Volkswagen, BMW und Daimler sind in einer dramatischen Lage: Sie müssen dringend Kunden für ihre neuen, elektrischen Autos finden. Die Manager haben das verstanden. VW will in den nächsten Jahren 30 Milliarden Euro in den Bau zukunftsträchtiger Autos investieren. Sonst täten das (fast) ausschließlich die Chinesen. Hunderttausende Deutsche drohte der Verlust ihrer Arbeitsplätze. Es verwundert nicht, dass im Chor jener, die sich über die Vorschläge der Kommission empört haben, eine Gruppe fehlte: die der Autokonzerne.

Die Politik muss ihnen helfen, die neuartigen Autos an den Kunden zu bringen - darauf setzen die Unternehmen: Autos mit Verbrennungsmotoren müssen unattraktiver werden - und solche, die in die neue Welt passen, attraktiver.

Höherer Spritpreis ist nicht unsozial

Dazu schlagen die Experten höhere Steuern auf Benzin und Diesel sowie satte Prämien für Elektroautos vor. Was liegt näher, als dieses Geld von Autofahrern zu kassieren, die spritschluckende Geländewagen kaufen?

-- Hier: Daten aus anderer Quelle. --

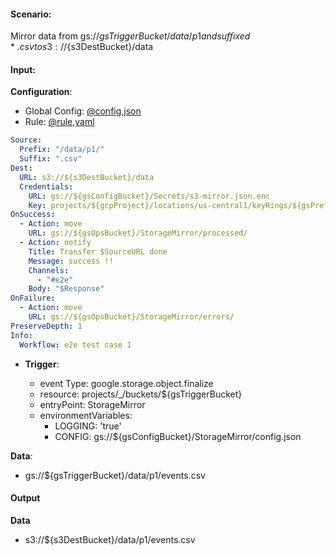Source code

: #### Scenario:

Mirror data from gs://${gsTriggerBucket}/data/p1 and suffixed *.csv to s3://${s3DestBucket}/data

#### Input:

**Configuration**:

* Global Config: [@config,json](../../../config/gs.json)
* Rule: [@rule,yaml](rule.yaml)

```yaml
Source:
  Prefix: "/data/p1/"
  Suffix: ".csv"
Dest:
  URL: s3://${s3DestBucket}/data
  Credentials:
    URL: gs://${gsConfigBucket}/Secrets/s3-mirror.json.enc
    Key: projects/${gcpProject}/locations/us-central1/keyRings/${gsPrefix}_ring/cryptoKeys/${gsPrefix}_key
OnSuccess:
  - Action: move
    URL: gs://${gsOpsBucket}/StorageMirror/processed/
  - Action: notify
    Title: Transfer $SourceURL done
    Message: success !!
    Channels:
      - "#e2e"
    Body: "$Response"
OnFailure:
  - Action: move
    URL: gs://${gsOpsBucket}/StorageMirror/errors/
PreserveDepth: 1
Info:
  Workflow: e2e test case 1
```
 

* **Trigger**:

    * event Type: google.storage.object.finalize
    * resource: projects/_/buckets/${gsTriggerBucket}
    * entryPoint: StorageMirror
    * environmentVariables:
      - LOGGING: 'true'
      - CONFIG: gs://${gsConfigBucket}/StorageMirror/config.json
 


**Data**:
- gs://${gsTriggerBucket}/data/p1/events.csv


#### Output

**Data**
- s3://${s3DestBucket}/data/p1/events.csv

Im Jahr 2030 - wenn die Reformen ihre volle Wirkung entfalten sollen - ist eine solche Politik nicht unsozial. Der Automarkt wird anders aussehen. Es wird elektrische und halbelektrische Autos geben - auch billige Gebrauchte -, die keinen oder wenig Sprit brauchen. Den Fahrern dieser Autos werden höhere Spritsteuern nichts ausmachen.

Heute muss die Bundesregierung dem Autovolk schnell erklären, vor welchen Umwälzungen die Branche steht. Und dass sich das Mobilitätsverhalten der Bürger ändern wird.

Tempolimit bringt dem Klima nicht viel

Das Tempolimit ist in diesem Konzept ein Baustein von vielen. Der Gewinn fürs Klima ist im Vergleich zu anderen Maßnahmen nicht groß. Ein bis zwei Millionen Tonnen Treibhausgase könnten eingespart werden, bei einer Gesamtreduktion von rund 54 Millionen Tonnen CO2.

Die Geschwindigkeitsbegrenzung könnte also auch fallen gelassen werden, wenn die Bürger andere Pläne der Klimakommission unterstützen. Zumal der Traum vom schnellen Fahren zunehmend eine Illusion ist. Je mehr Menschen mit dem Auto unterwegs sind, desto seltener lässt sich auf Tempo 200 und mehr beschleunigen.